The fact is that, you cannot ignore to at least view one of her artwork hanging on the main NAGN gallery. The exhibition is done with creativity and lots of talents.Nicola’s multimedia installation exhibition consists of video, photographs, audio, archival materials. Speaking at the opening, guest speaker, Professor Peter Katjavivi spoke highly about some of Nicola’s exhibits, an Omuherero woman’s dress and otjikaiva (head garb). He says Ovaherero women, in their traditional dresses, together with multiple layers of petticoats and otjikaiva, are rare in today’s world of fashion, and specific to women of the Ovaherero community. The use and meaning of the long dresses among Ovaherero women, has attracted several publications and interests in many lives when it comes to arts, thus it is also explored in Nicola’s exhibition, according to Katjavivi.
Nicola’s film and photographs exhibition, The Earth Inside, portrays Namibian landscapes as metaphors of trauma, loss and the scared. The film of the exhibition is widely documenting Germans when they committed genocide and waged war against the Herero and the Nama people of south and central Namibia between 1904 and 1908. In the exhibition, Brandt attempts to highlight particular counter-narratives in relationship to the painful past, and reflects on place, and the role of photography in shaping the perception of the Ovaherero history. She also creates vignettes that reveal three parallel lives in a small coastal town where by Ovaherero women used to make their living from tourists taking pictures of themselves in the traditional dresses.

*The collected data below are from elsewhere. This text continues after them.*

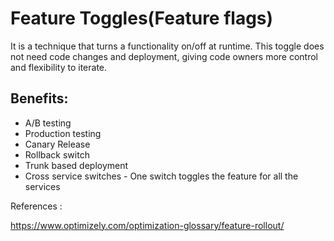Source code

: # Feature Toggles(Feature flags)

It is a technique that turns a functionality on/off at runtime. This toggle does not need code changes and deployment, giving code owners more control and flexibility to iterate.

## Benefits:

* A/B testing 
* Production testing
* Canary Release
* Rollback switch
* Trunk based deployment
* Cross service switches - One switch toggles the feature for all the services

References : 

https://www.optimizely.com/optimization-glossary/feature-rollout/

“Installation of photographs with landscapes dominating, alongside a collection of archival a collection of archival images, emphasizes how images and objects expose particular value system. As much as we read images, images read us. The installation reflects on the origin of attitudes that underpin the land issue, which was at the heart of the war of 1904 to 1909, and which remains unresolved today,” explains Nicola.
Caption: Agustus Komesho viewing Nicola Brandt’s solo exhibition titled The Earth Inside which opened last Thursday at the National Art Gallery of Namibia (NAGN).